[Collected data entries]
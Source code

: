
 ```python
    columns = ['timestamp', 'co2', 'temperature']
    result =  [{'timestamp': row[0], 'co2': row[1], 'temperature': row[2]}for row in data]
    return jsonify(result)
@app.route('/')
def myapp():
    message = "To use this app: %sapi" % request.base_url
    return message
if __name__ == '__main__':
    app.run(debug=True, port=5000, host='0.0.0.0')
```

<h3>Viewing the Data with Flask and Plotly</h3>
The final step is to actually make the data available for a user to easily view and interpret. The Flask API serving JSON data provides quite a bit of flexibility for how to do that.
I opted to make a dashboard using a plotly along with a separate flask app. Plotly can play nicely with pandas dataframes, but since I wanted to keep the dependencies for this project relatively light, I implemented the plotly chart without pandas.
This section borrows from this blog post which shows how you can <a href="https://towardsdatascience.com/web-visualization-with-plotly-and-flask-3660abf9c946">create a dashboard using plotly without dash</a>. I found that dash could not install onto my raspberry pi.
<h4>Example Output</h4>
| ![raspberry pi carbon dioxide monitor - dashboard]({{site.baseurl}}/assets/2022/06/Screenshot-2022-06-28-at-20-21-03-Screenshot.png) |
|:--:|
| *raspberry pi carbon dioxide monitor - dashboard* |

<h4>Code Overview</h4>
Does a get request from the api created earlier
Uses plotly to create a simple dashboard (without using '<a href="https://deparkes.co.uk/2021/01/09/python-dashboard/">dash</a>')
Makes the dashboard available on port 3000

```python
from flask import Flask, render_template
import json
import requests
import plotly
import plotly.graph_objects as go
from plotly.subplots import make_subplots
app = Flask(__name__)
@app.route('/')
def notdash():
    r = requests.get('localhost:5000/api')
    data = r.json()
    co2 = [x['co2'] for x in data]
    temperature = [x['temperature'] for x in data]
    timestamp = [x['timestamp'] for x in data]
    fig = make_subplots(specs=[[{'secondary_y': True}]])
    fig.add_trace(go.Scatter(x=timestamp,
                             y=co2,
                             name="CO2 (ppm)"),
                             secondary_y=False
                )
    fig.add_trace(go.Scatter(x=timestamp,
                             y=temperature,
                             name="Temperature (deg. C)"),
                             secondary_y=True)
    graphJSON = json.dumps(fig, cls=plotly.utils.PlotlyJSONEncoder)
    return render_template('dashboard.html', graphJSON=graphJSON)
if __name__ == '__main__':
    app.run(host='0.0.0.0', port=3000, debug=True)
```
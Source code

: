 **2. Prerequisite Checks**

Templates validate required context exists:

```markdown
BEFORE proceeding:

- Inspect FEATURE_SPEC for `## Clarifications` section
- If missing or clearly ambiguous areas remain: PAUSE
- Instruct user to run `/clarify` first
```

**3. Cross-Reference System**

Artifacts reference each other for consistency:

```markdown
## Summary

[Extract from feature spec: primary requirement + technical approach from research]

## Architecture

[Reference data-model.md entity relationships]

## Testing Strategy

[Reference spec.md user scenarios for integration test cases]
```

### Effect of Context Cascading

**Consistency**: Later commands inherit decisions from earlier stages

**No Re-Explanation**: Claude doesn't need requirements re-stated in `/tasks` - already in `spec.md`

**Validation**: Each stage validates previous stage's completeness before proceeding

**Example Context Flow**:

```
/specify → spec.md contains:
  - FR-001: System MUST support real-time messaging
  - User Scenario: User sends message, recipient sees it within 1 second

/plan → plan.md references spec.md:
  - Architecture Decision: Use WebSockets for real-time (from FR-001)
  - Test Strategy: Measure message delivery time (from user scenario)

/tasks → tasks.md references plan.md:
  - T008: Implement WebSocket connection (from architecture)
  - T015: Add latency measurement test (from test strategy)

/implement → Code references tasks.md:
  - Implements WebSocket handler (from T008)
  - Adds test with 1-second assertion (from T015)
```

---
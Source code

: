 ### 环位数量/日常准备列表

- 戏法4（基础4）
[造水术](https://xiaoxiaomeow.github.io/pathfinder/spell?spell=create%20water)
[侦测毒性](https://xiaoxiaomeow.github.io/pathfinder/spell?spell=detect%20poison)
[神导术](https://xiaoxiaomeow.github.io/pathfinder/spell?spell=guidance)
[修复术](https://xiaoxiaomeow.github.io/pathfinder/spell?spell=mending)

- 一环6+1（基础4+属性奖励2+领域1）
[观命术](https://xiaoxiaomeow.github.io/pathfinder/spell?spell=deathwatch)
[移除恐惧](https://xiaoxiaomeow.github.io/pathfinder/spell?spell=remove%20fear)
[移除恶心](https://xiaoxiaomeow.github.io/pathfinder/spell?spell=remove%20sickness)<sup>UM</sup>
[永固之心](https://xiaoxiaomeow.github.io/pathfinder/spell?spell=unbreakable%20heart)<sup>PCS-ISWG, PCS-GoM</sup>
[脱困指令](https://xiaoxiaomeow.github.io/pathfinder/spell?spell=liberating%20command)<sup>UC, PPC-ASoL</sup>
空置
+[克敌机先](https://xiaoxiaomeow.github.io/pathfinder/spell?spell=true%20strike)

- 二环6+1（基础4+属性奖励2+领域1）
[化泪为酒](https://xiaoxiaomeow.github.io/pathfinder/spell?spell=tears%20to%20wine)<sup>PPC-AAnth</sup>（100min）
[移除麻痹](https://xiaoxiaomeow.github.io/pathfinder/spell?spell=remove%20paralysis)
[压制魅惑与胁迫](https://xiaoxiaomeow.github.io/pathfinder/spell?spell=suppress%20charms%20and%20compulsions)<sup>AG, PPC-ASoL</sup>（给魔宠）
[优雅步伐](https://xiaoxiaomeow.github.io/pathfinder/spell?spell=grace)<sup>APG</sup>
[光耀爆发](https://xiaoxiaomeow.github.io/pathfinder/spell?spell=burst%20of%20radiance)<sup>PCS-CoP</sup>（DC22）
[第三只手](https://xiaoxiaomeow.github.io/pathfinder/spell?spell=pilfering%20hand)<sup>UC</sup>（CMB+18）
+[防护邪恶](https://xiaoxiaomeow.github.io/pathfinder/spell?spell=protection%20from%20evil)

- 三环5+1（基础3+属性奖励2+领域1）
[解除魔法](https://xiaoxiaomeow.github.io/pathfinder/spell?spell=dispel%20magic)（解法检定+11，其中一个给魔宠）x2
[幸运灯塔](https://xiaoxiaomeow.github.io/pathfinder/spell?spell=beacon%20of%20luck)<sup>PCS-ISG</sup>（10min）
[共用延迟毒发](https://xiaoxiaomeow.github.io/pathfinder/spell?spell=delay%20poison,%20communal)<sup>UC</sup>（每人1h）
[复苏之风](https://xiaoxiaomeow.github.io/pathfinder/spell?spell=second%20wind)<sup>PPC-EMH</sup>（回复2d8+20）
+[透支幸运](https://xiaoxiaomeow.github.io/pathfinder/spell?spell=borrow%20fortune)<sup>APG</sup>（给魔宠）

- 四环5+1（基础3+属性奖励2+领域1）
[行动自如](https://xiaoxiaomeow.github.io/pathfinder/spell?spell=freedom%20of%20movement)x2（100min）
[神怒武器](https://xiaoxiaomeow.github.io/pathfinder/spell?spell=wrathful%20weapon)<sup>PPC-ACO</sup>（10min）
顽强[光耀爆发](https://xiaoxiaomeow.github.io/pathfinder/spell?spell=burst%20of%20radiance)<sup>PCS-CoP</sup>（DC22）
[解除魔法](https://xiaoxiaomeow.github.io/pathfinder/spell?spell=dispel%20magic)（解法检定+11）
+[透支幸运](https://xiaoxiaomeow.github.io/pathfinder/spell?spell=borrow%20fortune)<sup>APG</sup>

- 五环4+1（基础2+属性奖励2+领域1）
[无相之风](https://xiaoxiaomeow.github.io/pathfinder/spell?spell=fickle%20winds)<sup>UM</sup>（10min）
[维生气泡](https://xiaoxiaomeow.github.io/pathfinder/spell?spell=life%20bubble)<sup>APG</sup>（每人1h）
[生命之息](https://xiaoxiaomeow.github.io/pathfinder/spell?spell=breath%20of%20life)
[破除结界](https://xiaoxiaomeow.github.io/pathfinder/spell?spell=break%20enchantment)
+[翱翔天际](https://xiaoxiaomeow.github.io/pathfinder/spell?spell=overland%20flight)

What the task requires -> Extract from the records above the lines from the one containing "[侦测毒性](https:/" to the one containing "- 二环6+1（基础4+属性奖励2+领域1）", both lines included, exactly as they appear and with nothing else.

Task result ->
[侦测毒性](https://xiaoxiaomeow.github.io/pathfinder/spell?spell=detect%20poison)
[神导术](https://xiaoxiaomeow.github.io/pathfinder/spell?spell=guidance)
[修复术](https://xiaoxiaomeow.github.io/pathfinder/spell?spell=mending)

- 一环6+1（基础4+属性奖励2+领域1）
[观命术](https://xiaoxiaomeow.github.io/pathfinder/spell?spell=deathwatch)
[移除恐惧](https://xiaoxiaomeow.github.io/pathfinder/spell?spell=remove%20fear)
[移除恶心](https://xiaoxiaomeow.github.io/pathfinder/spell?spell=remove%20sickness)<sup>UM</sup>
[永固之心](https://xiaoxiaomeow.github.io/pathfinder/spell?spell=unbreakable%20heart)<sup>PCS-ISWG, PCS-GoM</sup>
[脱困指令](https://xiaoxiaomeow.github.io/pathfinder/spell?spell=liberating%20command)<sup>UC, PPC-ASoL</sup>
空置
+[克敌机先](https://xiaoxiaomeow.github.io/pathfinder/spell?spell=true%20strike)

- 二环6+1（基础4+属性奖励2+领域1）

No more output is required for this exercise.